Our work consists of two core contributions: (1) a novel online learner model that can infer learner interests based on implicit user interactions (we call it TrueLearn Interest); (2) multiple integrative models that use content popularity, learner interest, novelty, and knowledge to make engagement predictions. The proposed TrueLearn INK and TrueLearn PINK models are online, transparent user modelling algorithms that are also integrative (in the sense that they can model multiple factors that influence learner engagement). Our experiments with a large dataset of more than 20,000 learners indicate that our proposals, TrueLearn Interest, INK, and PINK, can significantly outperform competitive baselines in predicting in-the-wild learner engagement with educational videos, while still utilising multiple classification metrics currently used to evaluate performance.

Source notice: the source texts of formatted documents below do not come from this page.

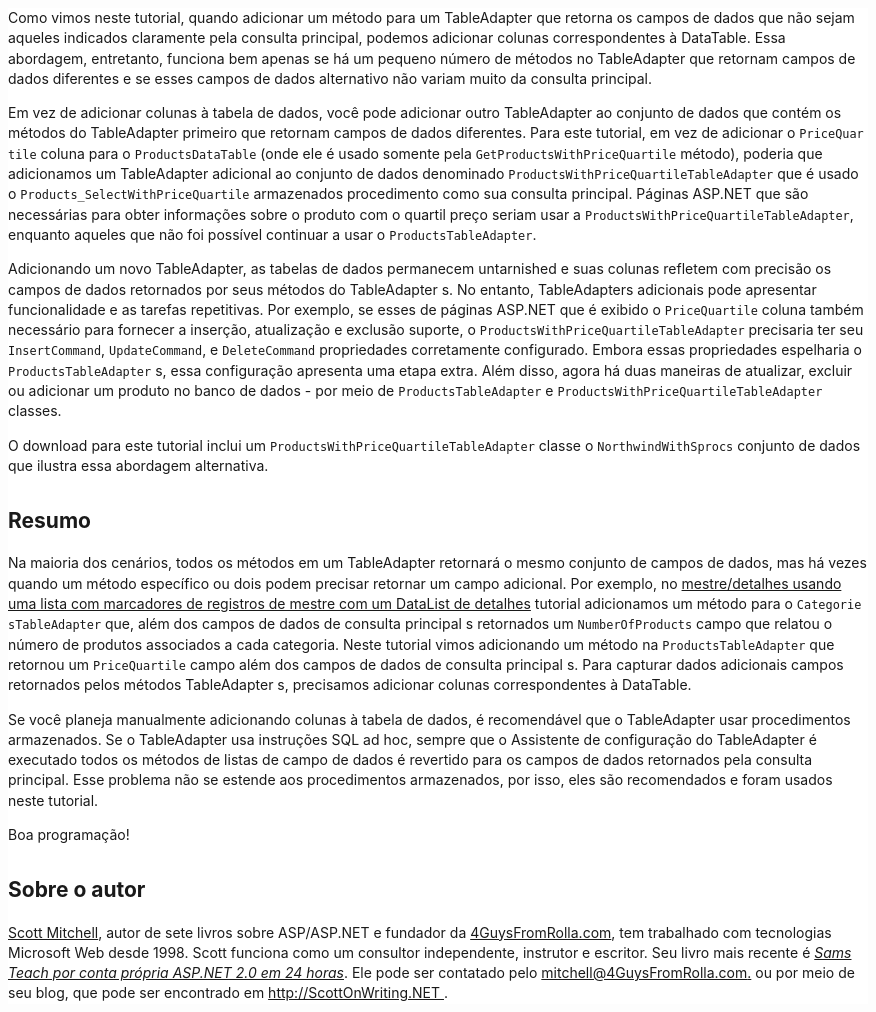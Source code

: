 Como vimos neste tutorial, quando adicionar um método para um TableAdapter que retorna os campos de dados que não sejam aqueles indicados claramente pela consulta principal, podemos adicionar colunas correspondentes à DataTable. Essa abordagem, entretanto, funciona bem apenas se há um pequeno número de métodos no TableAdapter que retornam campos de dados diferentes e se esses campos de dados alternativo não variam muito da consulta principal.

Em vez de adicionar colunas à tabela de dados, você pode adicionar outro TableAdapter ao conjunto de dados que contém os métodos do TableAdapter primeiro que retornam campos de dados diferentes. Para este tutorial, em vez de adicionar o `PriceQuartile` coluna para o `ProductsDataTable` (onde ele é usado somente pela `GetProductsWithPriceQuartile` método), poderia que adicionamos um TableAdapter adicional ao conjunto de dados denominado `ProductsWithPriceQuartileTableAdapter` que é usado o `Products_SelectWithPriceQuartile` armazenados procedimento como sua consulta principal. Páginas ASP.NET que são necessárias para obter informações sobre o produto com o quartil preço seriam usar a `ProductsWithPriceQuartileTableAdapter`, enquanto aqueles que não foi possível continuar a usar o `ProductsTableAdapter`.

Adicionando um novo TableAdapter, as tabelas de dados permanecem untarnished e suas colunas refletem com precisão os campos de dados retornados por seus métodos do TableAdapter s. No entanto, TableAdapters adicionais pode apresentar funcionalidade e as tarefas repetitivas. Por exemplo, se esses de páginas ASP.NET que é exibido o `PriceQuartile` coluna também necessário para fornecer a inserção, atualização e exclusão suporte, o `ProductsWithPriceQuartileTableAdapter` precisaria ter seu `InsertCommand`, `UpdateCommand`, e `DeleteCommand` propriedades corretamente configurado. Embora essas propriedades espelharia o `ProductsTableAdapter` s, essa configuração apresenta uma etapa extra. Além disso, agora há duas maneiras de atualizar, excluir ou adicionar um produto no banco de dados - por meio de `ProductsTableAdapter` e `ProductsWithPriceQuartileTableAdapter` classes.

O download para este tutorial inclui um `ProductsWithPriceQuartileTableAdapter` classe o `NorthwindWithSprocs` conjunto de dados que ilustra essa abordagem alternativa.

## <a name="summary"></a>Resumo

Na maioria dos cenários, todos os métodos em um TableAdapter retornará o mesmo conjunto de campos de dados, mas há vezes quando um método específico ou dois podem precisar retornar um campo adicional. Por exemplo, no [mestre/detalhes usando uma lista com marcadores de registros de mestre com um DataList de detalhes](../filtering-scenarios-with-the-datalist-and-repeater/master-detail-using-a-bulleted-list-of-master-records-with-a-details-datalist-vb.md) tutorial adicionamos um método para o `CategoriesTableAdapter` que, além dos campos de dados de consulta principal s retornados um `NumberOfProducts` campo que relatou o número de produtos associados a cada categoria. Neste tutorial vimos adicionando um método na `ProductsTableAdapter` que retornou um `PriceQuartile` campo além dos campos de dados de consulta principal s. Para capturar dados adicionais campos retornados pelos métodos TableAdapter s, precisamos adicionar colunas correspondentes à DataTable.

Se você planeja manualmente adicionando colunas à tabela de dados, é recomendável que o TableAdapter usar procedimentos armazenados. Se o TableAdapter usa instruções SQL ad hoc, sempre que o Assistente de configuração do TableAdapter é executado todos os métodos de listas de campo de dados é revertido para os campos de dados retornados pela consulta principal. Esse problema não se estende aos procedimentos armazenados, por isso, eles são recomendados e foram usados neste tutorial.

Boa programação!

## <a name="about-the-author"></a>Sobre o autor

[Scott Mitchell](http://www.4guysfromrolla.com/ScottMitchell.shtml), autor de sete livros sobre ASP/ASP.NET e fundador da [4GuysFromRolla.com](http://www.4guysfromrolla.com), tem trabalhado com tecnologias Microsoft Web desde 1998. Scott funciona como um consultor independente, instrutor e escritor. Seu livro mais recente é [ *Sams Teach por conta própria ASP.NET 2.0 em 24 horas*](https://www.amazon.com/exec/obidos/ASIN/0672327384/4guysfromrollaco). Ele pode ser contatado pelo [ mitchell@4GuysFromRolla.com.](mailto:mitchell@4GuysFromRolla.com) ou por meio de seu blog, que pode ser encontrado em [ http://ScottOnWriting.NET ](http://ScottOnWriting.NET).
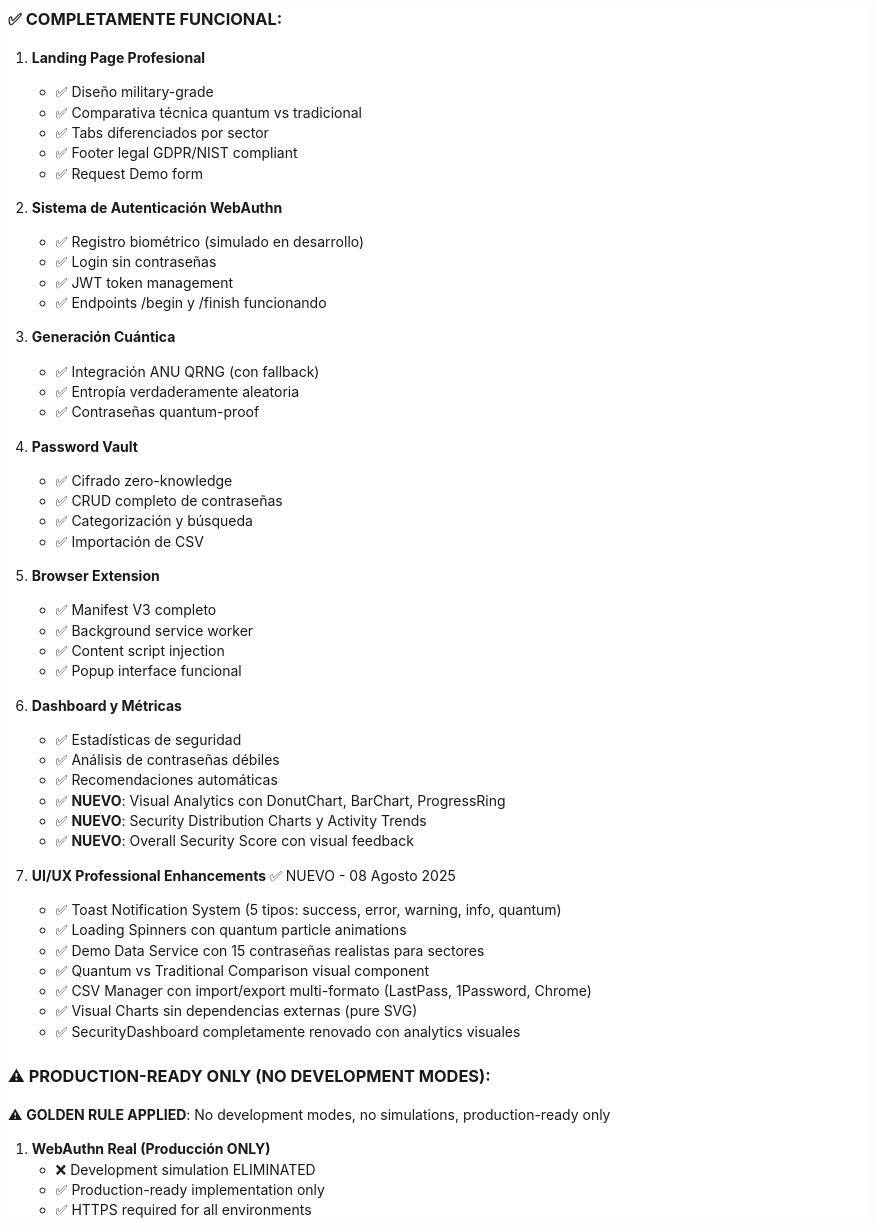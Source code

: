 ### **✅ COMPLETAMENTE FUNCIONAL:**

1. **Landing Page Profesional**
   - ✅ Diseño military-grade
   - ✅ Comparativa técnica quantum vs tradicional
   - ✅ Tabs diferenciados por sector
   - ✅ Footer legal GDPR/NIST compliant
   - ✅ Request Demo form

2. **Sistema de Autenticación WebAuthn**
   - ✅ Registro biométrico (simulado en desarrollo)
   - ✅ Login sin contraseñas
   - ✅ JWT token management
   - ✅ Endpoints /begin y /finish funcionando

3. **Generación Cuántica**
   - ✅ Integración ANU QRNG (con fallback)
   - ✅ Entropía verdaderamente aleatoria
   - ✅ Contraseñas quantum-proof

4. **Password Vault**
   - ✅ Cifrado zero-knowledge
   - ✅ CRUD completo de contraseñas
   - ✅ Categorización y búsqueda
   - ✅ Importación de CSV

5. **Browser Extension**
   - ✅ Manifest V3 completo
   - ✅ Background service worker
   - ✅ Content script injection
   - ✅ Popup interface funcional

6. **Dashboard y Métricas**
   - ✅ Estadísticas de seguridad
   - ✅ Análisis de contraseñas débiles
   - ✅ Recomendaciones automáticas
   - ✅ **NUEVO**: Visual Analytics con DonutChart, BarChart, ProgressRing
   - ✅ **NUEVO**: Security Distribution Charts y Activity Trends
   - ✅ **NUEVO**: Overall Security Score con visual feedback

7. **UI/UX Professional Enhancements** ✅ NUEVO - 08 Agosto 2025
   - ✅ Toast Notification System (5 tipos: success, error, warning, info, quantum)
   - ✅ Loading Spinners con quantum particle animations
   - ✅ Demo Data Service con 15 contraseñas realistas para sectores
   - ✅ Quantum vs Traditional Comparison visual component
   - ✅ CSV Manager con import/export multi-formato (LastPass, 1Password, Chrome)
   - ✅ Visual Charts sin dependencias externas (pure SVG)
   - ✅ SecurityDashboard completamente renovado con analytics visuales

### **⚠️ PRODUCTION-READY ONLY (NO DEVELOPMENT MODES):**

⚠️ **GOLDEN RULE APPLIED**: No development modes, no simulations, production-ready only

1. **WebAuthn Real (Producción ONLY)**
   - ❌ Development simulation ELIMINATED
   - ✅ Production-ready implementation only
   - ✅ HTTPS required for all environments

Although much remains to be performed (on technical, social, and pedagogical fronts) for these personalised learning approaches to start producing practical results, the human-intuitive user and content representation, along with the data/computational efficiency of the TrueLearn model family, makes it a very strong candidate for personalising the learning of masses of informal learners over long periods of time. This paves the way towards building a promising AI companion for lifelong learning that relies on freely available knowledge, such as open educational resources and Wikipedia [1]. All these features and the performance evaluation strongly suggest that such a model family can become the foundation of low-cost, effective, equitable, and quality learning, which will address SDG 4 while at the same time actively and passively benefiting the success of other SDGs.

2. Related Work

The learning analytics and educational data mining (EDM) communities that build intelligent tutoring systems (ITS) and educational recommendation systems (EdRecSys) [4] have developed novel approaches that focus on capturing and exploiting the context of the learner. The contextual factors, such as the knowledge state [5,6,7,8], degree of novelty of informational content [9,10], interests [11] and learning goals [12], are crucial variables that are utilised in developing effective personalised e-learning systems. To build a truly integrative EdRecSys that understands the interplay of these factors, we need to incorporate all of these factors in our recommender model. Figure 1, from our prior work [2], shows a suitable setting to model this interplay. Our primary aim through this work is to build and test the usefulness of a viable algorithm that integrates all these factors. When building EdRecSys, interpretability is crucial as it provides the transparency needed to trigger the trust of a learner [13,14]. Recent studies have further showed that connecting AI recommendations with human-intuitive explanations and visualisations leads to an increase in trust and the perceived sophistication and accuracy of AI-based learning systems [15]. With innovative movements such as open educational resources (OER) [16] and massively open online courses (MOOC) [17] on the rise, our proposals to exploit this massive collection of learning materials should work towards scalable systems that can accommodate populations of learners over a lifetime (e.g., in informal/lifelong learning scenarios). Only through such systems can we truly realise quality education for all (SDG 4). Our previous experiments to tackle this problem have shown promising evidence that building high quality recommenders while retaining scalability and transparency is feasible [10]. The TrueLearn INK and TrueLearn PINK models make further progress in this direction, and resemble Figure 1. They integrate popularity, interest, novelty, and knowledge in an online and transparent learner model.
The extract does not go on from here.